The escalation of war in the Middle East has propelled the shares of the world’s largest oil companies to historic peaks. Shell, the largest energy firm in Europe, saw its valuation reach a record £190 billion on the London Stock Exchange, marking a 12% increase in late February and early March. Similar trends were observed in the United States, where ExxonMobil and Chevron reached valuations of $630 billion and $390 billion, respectively.
This upward momentum is a direct result of the “energy supply shock” caused by strikes targeting Iranian territory. Investors have flocked to traditional energy stocks as the international oil benchmark surged to $117 a barrel earlier this week. Despite the volatility and the physical risks to regional infrastructure, the financial markets are betting on sustained high prices for the foreseeable future.
The rise in stock prices has come despite significant logistical setbacks in the region. For instance, Shell was forced to declare force majeure on deliveries after a production shutdown at a major Qatari LNG facility.

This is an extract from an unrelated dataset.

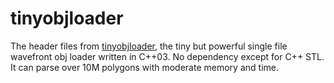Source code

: # tinyobjloader

The header files from [tinyobjloader](https://github.com/tinyobjloader/tinyobjloader), the tiny but powerful single file
wavefront obj loader written in C++03. No dependency except for C++ STL. It can parse over 10M polygons with moderate
memory and time.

However, the premium placed on available oil and gas supplies has been so high that these localized shutdowns have had little negative impact on overall corporate valuations.

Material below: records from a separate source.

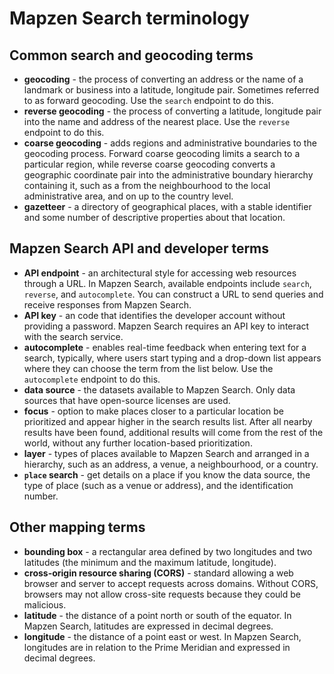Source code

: # Mapzen Search terminology

## Common search and geocoding terms

- **geocoding** - the process of converting an address or the name of a landmark or business into a latitude, longitude pair. Sometimes referred to as forward geocoding. Use the `search` endpoint to do this.
- **reverse geocoding** - the process of converting a latitude, longitude pair into the name and address of the nearest place. Use the `reverse` endpoint to do this.
- **coarse geocoding** - adds regions and administrative boundaries to the geocoding process. Forward coarse geocoding limits a search to a particular region, while reverse coarse geocoding converts a geographic coordinate pair into the administrative boundary hierarchy containing it, such as a from the neighbourhood to the local administrative area, and on up to the country level.
- **gazetteer** - a directory of geographical places, with a stable identifier and some number of descriptive properties about that location.

## Mapzen Search API and developer terms

- **API endpoint** - an architectural style for accessing web resources through a URL. In Mapzen Search, available endpoints include `search`, `reverse`, and `autocomplete`. You can construct a URL to send queries and receive responses from Mapzen Search.
- **API key** - an code that identifies the developer account without providing a password. Mapzen Search requires an API key to interact with the search service.
- **autocomplete** - enables real-time feedback when entering text for a search, typically, where users start typing and a drop-down list appears where they can choose the term from the list below. Use the `autocomplete` endpoint to do this.
- **data source** - the datasets available to Mapzen Search. Only data sources that have open-source licenses are used.
- **focus** - option to make places closer to a particular location be prioritized and appear higher in the search results list. After all nearby results have been found, additional results will come from the rest of the world, without any further location-based prioritization.
- **layer** - types of places available to Mapzen Search and arranged in a hierarchy, such as an address, a venue, a neighbourhood, or a country.
- **`place` search** - get details on a place if you know the data source, the type of place (such as a venue or address), and the identification number.

## Other mapping terms

- **bounding box** - a rectangular area defined by two longitudes and two latitudes (the minimum and the maximum latitude, longitude).
- **cross-origin resource sharing (CORS)** - standard allowing a web browser and server to accept requests across domains. Without CORS, browsers may not allow cross-site requests because they could be malicious.
- **latitude** - the distance of a point north or south of the equator. In Mapzen Search, latitudes are expressed in decimal degrees.
- **longitude** - the distance of a point east or west. In Mapzen Search, longitudes are in relation to the Prime Meridian and expressed in decimal degrees.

Beyond the U.S. and UK, European firms like TotalEnergies and ENI have also posted gains between 10% and 13%. While some of these companies have not yet surpassed their previous all-time records, the pace of their recovery is notable. Norway’s Equinor has emerged as a particularly strong beneficiary, with its shares climbing 20% due to its lack of Middle Eastern production assets and its role as Europe’s top gas provider.
The sudden wealth generated by the conflict has led to renewed calls for fiscal intervention. Critics argue that oil majors are effectively winning a “lottery ticket” at the expense of working families. The proposed solution from many environmental and social groups is a robust windfall tax designed to accelerate the transition to clean energy and stabilize domestic utility bills.